- [ENTRIES PROVIDED]
* * * *

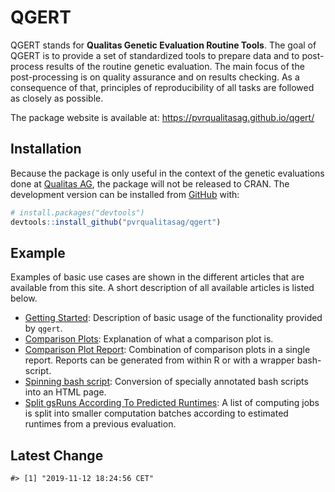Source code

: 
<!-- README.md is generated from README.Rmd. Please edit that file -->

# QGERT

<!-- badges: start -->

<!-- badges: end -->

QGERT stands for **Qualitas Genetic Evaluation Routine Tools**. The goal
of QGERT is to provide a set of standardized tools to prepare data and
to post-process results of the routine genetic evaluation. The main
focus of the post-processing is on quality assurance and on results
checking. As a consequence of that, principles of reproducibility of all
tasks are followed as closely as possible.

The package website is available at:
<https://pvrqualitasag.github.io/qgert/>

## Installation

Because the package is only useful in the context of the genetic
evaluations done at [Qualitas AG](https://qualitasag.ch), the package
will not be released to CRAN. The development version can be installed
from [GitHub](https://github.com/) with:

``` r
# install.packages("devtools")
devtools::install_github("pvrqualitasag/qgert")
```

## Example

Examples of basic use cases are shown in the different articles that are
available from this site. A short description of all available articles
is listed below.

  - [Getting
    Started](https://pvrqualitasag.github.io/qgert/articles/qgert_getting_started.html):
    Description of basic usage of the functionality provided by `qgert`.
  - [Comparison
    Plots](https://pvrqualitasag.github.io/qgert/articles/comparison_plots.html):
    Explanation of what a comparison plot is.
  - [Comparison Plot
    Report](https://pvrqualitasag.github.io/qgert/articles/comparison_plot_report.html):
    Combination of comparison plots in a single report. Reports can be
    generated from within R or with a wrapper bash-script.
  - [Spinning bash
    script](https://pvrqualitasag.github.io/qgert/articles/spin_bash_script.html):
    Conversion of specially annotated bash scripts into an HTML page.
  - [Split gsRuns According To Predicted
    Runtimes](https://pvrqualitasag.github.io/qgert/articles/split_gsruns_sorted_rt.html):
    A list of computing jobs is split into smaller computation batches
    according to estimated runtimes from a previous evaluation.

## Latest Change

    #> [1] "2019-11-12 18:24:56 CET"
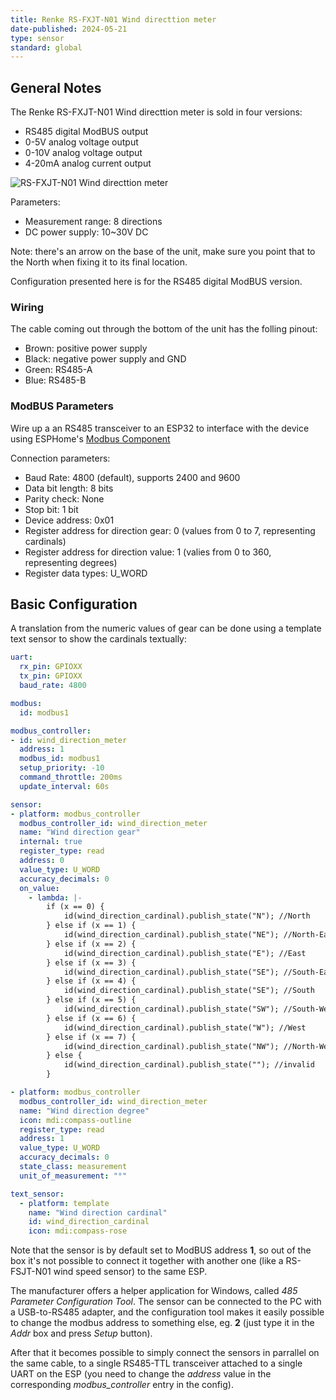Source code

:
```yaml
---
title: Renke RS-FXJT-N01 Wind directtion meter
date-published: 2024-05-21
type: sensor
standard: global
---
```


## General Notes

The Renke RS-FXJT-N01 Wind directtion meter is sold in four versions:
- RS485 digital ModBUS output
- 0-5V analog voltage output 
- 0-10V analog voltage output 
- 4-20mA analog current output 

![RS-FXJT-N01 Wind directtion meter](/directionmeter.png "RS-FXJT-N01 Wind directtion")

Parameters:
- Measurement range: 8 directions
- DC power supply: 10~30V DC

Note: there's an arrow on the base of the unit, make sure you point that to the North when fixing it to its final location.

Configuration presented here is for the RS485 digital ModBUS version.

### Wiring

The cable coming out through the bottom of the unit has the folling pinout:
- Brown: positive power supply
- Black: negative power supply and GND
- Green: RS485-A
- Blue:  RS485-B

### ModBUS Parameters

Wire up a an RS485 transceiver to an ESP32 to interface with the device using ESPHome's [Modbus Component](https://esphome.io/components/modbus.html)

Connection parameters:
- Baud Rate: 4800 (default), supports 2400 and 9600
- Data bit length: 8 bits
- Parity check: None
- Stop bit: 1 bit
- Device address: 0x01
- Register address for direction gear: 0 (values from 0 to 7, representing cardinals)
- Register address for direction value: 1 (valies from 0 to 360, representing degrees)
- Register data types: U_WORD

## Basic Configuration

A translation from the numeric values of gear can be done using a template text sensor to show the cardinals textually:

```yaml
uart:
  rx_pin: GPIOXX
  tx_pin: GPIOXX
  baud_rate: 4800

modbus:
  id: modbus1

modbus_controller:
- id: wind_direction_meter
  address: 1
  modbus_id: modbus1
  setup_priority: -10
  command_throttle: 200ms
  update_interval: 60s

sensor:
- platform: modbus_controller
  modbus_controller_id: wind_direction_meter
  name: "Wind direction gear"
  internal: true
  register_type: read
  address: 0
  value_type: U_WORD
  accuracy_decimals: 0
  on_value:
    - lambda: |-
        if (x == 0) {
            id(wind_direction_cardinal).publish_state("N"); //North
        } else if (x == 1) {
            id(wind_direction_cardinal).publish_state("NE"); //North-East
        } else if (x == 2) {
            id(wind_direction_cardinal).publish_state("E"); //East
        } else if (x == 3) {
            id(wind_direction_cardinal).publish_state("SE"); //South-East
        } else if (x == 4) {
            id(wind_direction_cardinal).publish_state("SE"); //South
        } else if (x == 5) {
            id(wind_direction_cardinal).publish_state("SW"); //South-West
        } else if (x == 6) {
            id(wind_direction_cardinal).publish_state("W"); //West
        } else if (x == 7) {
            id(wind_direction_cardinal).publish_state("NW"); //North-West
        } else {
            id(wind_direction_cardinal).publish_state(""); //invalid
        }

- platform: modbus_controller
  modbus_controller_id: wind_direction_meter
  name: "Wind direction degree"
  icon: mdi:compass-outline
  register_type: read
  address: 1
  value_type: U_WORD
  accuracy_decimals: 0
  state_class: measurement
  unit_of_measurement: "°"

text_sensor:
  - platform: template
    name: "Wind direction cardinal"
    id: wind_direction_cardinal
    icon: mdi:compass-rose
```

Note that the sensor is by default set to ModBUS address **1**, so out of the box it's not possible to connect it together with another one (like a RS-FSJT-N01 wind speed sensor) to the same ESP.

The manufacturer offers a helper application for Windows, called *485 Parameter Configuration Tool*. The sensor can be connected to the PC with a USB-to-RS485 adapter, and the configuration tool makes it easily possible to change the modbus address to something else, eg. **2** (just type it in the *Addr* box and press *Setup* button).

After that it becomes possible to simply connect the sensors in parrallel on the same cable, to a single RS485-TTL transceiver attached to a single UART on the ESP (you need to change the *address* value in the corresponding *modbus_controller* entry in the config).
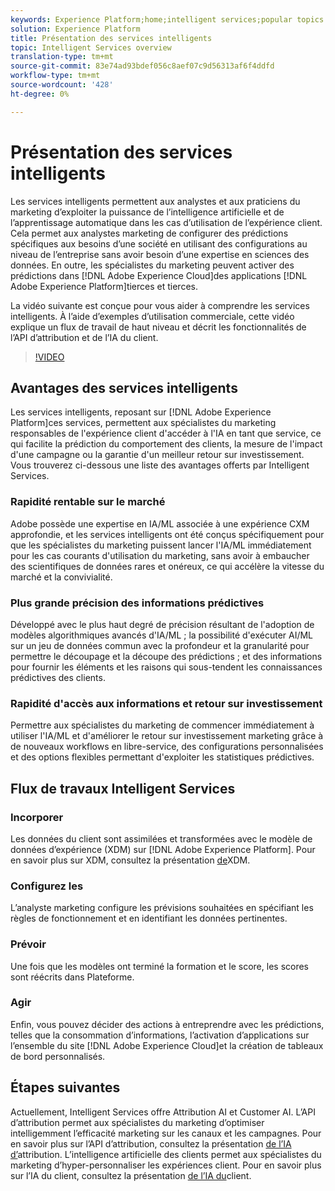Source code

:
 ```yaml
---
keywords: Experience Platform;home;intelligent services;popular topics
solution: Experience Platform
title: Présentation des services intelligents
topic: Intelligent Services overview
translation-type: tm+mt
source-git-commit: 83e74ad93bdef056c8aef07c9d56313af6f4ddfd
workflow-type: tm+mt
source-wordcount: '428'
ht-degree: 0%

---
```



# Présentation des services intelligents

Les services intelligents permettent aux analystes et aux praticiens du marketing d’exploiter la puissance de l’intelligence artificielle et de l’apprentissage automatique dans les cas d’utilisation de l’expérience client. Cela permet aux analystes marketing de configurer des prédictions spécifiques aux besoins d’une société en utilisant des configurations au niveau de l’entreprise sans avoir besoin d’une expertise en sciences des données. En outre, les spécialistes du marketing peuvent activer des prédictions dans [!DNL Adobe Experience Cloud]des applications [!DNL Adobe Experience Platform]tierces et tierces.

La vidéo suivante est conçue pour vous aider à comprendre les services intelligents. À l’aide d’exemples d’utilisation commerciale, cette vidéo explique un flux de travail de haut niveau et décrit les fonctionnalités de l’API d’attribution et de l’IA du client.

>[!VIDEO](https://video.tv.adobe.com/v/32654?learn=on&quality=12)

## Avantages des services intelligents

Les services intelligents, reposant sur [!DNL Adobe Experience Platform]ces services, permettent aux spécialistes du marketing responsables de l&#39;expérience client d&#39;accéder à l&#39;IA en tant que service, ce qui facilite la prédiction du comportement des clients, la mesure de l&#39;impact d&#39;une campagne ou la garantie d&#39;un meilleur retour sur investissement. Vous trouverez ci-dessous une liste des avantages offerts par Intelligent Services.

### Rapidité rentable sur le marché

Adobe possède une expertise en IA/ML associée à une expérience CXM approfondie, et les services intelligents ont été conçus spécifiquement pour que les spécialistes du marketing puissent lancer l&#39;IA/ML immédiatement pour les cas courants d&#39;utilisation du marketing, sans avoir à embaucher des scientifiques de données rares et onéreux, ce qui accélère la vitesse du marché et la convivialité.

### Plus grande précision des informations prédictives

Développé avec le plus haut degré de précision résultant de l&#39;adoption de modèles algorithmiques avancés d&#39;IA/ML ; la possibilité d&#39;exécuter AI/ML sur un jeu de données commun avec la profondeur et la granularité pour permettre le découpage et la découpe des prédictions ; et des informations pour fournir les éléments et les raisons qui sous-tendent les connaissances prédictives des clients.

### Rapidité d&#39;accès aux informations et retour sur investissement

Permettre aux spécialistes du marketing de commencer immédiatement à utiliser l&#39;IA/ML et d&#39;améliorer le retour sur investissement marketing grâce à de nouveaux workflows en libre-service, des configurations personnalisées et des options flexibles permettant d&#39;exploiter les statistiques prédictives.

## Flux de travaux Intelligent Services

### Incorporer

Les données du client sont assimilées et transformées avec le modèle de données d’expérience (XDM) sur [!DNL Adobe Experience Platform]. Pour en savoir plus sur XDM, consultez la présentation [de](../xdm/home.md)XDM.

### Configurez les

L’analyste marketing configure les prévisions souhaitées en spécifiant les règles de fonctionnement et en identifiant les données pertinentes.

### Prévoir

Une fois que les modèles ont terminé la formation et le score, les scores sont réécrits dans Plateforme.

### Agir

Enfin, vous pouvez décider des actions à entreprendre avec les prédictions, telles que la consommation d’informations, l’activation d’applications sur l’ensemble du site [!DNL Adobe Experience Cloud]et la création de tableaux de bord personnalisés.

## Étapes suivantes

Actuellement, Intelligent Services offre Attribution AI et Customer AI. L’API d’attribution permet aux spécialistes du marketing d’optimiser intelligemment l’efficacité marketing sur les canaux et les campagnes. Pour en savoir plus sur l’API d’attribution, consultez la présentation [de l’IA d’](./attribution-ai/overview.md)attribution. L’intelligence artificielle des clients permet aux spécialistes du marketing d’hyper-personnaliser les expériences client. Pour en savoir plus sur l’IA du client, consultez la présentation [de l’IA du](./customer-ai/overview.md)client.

* * * *

- [TASK ITEM]
Scan the material above and determine how many lines include the word "gear"; report only the number.

- [SOLUTION FOR THIS TASK]
3